• **Problem to work on**: The required output is the lines below from the line containing "- 官网：<https://istio.io/>" to the line containing "在虚拟服务中，提供了 HTTP、TCP、TLS 三种协议的路由支持，可以通过多种匹配方式（端口、host、header", inclusive, retyped exactly. No other lines belong in it.

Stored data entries
▬▬▬▬▬▬

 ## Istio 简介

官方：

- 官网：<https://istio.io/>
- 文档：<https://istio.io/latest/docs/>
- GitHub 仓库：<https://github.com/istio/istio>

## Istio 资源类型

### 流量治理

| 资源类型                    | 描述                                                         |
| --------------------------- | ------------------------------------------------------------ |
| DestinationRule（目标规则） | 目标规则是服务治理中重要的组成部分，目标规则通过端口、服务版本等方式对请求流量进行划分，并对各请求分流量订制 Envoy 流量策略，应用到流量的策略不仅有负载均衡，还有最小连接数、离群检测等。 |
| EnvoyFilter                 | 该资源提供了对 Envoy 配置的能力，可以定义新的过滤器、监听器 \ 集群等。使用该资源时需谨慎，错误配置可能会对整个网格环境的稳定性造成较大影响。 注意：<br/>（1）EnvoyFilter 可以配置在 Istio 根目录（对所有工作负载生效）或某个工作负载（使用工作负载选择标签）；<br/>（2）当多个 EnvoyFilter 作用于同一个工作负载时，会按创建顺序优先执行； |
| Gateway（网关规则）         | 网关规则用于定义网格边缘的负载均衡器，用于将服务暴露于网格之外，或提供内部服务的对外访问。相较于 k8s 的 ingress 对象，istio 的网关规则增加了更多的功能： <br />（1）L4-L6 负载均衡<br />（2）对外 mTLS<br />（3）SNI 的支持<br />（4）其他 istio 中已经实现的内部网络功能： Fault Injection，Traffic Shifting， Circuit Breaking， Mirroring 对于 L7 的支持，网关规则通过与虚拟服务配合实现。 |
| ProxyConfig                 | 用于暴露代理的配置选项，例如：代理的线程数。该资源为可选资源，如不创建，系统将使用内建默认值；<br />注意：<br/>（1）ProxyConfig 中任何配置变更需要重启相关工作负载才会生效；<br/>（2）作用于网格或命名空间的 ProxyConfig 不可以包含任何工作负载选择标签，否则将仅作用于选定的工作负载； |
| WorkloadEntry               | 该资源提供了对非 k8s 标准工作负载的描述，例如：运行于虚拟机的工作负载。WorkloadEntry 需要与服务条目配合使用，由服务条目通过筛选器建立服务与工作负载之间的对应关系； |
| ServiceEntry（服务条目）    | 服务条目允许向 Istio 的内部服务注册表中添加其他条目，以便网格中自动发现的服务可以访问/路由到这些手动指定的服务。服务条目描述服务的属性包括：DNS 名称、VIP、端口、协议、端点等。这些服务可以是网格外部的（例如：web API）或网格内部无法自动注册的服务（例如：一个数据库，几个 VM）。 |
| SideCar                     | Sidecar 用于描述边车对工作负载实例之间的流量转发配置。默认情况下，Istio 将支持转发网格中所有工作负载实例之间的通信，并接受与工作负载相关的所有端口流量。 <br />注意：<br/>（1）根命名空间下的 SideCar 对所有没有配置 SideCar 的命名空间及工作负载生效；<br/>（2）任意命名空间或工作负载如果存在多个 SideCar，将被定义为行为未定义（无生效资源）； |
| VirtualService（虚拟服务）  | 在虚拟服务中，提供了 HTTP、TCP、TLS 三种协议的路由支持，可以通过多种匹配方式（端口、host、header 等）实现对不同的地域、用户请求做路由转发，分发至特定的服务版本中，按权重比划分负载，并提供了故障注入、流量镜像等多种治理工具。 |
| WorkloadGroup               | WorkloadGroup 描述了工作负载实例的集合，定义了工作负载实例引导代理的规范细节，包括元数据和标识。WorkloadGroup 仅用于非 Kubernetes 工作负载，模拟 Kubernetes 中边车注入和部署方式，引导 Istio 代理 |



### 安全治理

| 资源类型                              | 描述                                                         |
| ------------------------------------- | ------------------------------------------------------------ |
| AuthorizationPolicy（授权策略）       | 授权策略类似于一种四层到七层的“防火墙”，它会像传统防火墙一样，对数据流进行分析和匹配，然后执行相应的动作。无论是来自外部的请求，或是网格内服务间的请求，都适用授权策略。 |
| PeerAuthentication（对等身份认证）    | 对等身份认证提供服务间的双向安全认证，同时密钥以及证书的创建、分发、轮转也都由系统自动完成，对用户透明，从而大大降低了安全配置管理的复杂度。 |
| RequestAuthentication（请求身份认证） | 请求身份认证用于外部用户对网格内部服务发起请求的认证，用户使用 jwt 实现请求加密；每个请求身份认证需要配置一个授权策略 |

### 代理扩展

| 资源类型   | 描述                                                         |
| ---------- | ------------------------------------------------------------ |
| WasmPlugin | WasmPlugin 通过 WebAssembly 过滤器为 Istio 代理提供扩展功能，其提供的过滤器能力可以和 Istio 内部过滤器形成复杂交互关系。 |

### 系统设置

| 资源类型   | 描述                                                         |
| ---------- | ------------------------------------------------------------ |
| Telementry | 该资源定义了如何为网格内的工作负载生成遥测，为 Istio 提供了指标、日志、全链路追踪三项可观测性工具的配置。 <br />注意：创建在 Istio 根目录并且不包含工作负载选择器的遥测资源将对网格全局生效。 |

▬▬▬▬▬▬

• **Output for this task**:
- 官网：<https://istio.io/>
- 文档：<https://istio.io/latest/docs/>
- GitHub 仓库：<https://github.com/istio/istio>

## Istio 资源类型

### 流量治理

| 资源类型                    | 描述                                                         |
| --------------------------- | ------------------------------------------------------------ |
| DestinationRule（目标规则） | 目标规则是服务治理中重要的组成部分，目标规则通过端口、服务版本等方式对请求流量进行划分，并对各请求分流量订制 Envoy 流量策略，应用到流量的策略不仅有负载均衡，还有最小连接数、离群检测等。 |
| EnvoyFilter                 | 该资源提供了对 Envoy 配置的能力，可以定义新的过滤器、监听器 \ 集群等。使用该资源时需谨慎，错误配置可能会对整个网格环境的稳定性造成较大影响。 注意：<br/>（1）EnvoyFilter 可以配置在 Istio 根目录（对所有工作负载生效）或某个工作负载（使用工作负载选择标签）；<br/>（2）当多个 EnvoyFilter 作用于同一个工作负载时，会按创建顺序优先执行； |
| Gateway（网关规则）         | 网关规则用于定义网格边缘的负载均衡器，用于将服务暴露于网格之外，或提供内部服务的对外访问。相较于 k8s 的 ingress 对象，istio 的网关规则增加了更多的功能： <br />（1）L4-L6 负载均衡<br />（2）对外 mTLS<br />（3）SNI 的支持<br />（4）其他 istio 中已经实现的内部网络功能： Fault Injection，Traffic Shifting， Circuit Breaking， Mirroring 对于 L7 的支持，网关规则通过与虚拟服务配合实现。 |
| ProxyConfig                 | 用于暴露代理的配置选项，例如：代理的线程数。该资源为可选资源，如不创建，系统将使用内建默认值；<br />注意：<br/>（1）ProxyConfig 中任何配置变更需要重启相关工作负载才会生效；<br/>（2）作用于网格或命名空间的 ProxyConfig 不可以包含任何工作负载选择标签，否则将仅作用于选定的工作负载； |
| WorkloadEntry               | 该资源提供了对非 k8s 标准工作负载的描述，例如：运行于虚拟机的工作负载。WorkloadEntry 需要与服务条目配合使用，由服务条目通过筛选器建立服务与工作负载之间的对应关系； |
| ServiceEntry（服务条目）    | 服务条目允许向 Istio 的内部服务注册表中添加其他条目，以便网格中自动发现的服务可以访问/路由到这些手动指定的服务。服务条目描述服务的属性包括：DNS 名称、VIP、端口、协议、端点等。这些服务可以是网格外部的（例如：web API）或网格内部无法自动注册的服务（例如：一个数据库，几个 VM）。 |
| SideCar                     | Sidecar 用于描述边车对工作负载实例之间的流量转发配置。默认情况下，Istio 将支持转发网格中所有工作负载实例之间的通信，并接受与工作负载相关的所有端口流量。 <br />注意：<br/>（1）根命名空间下的 SideCar 对所有没有配置 SideCar 的命名空间及工作负载生效；<br/>（2）任意命名空间或工作负载如果存在多个 SideCar，将被定义为行为未定义（无生效资源）； |
| VirtualService（虚拟服务）  | 在虚拟服务中，提供了 HTTP、TCP、TLS 三种协议的路由支持，可以通过多种匹配方式（端口、host、header 等）实现对不同的地域、用户请求做路由转发，分发至特定的服务版本中，按权重比划分负载，并提供了故障注入、流量镜像等多种治理工具。 |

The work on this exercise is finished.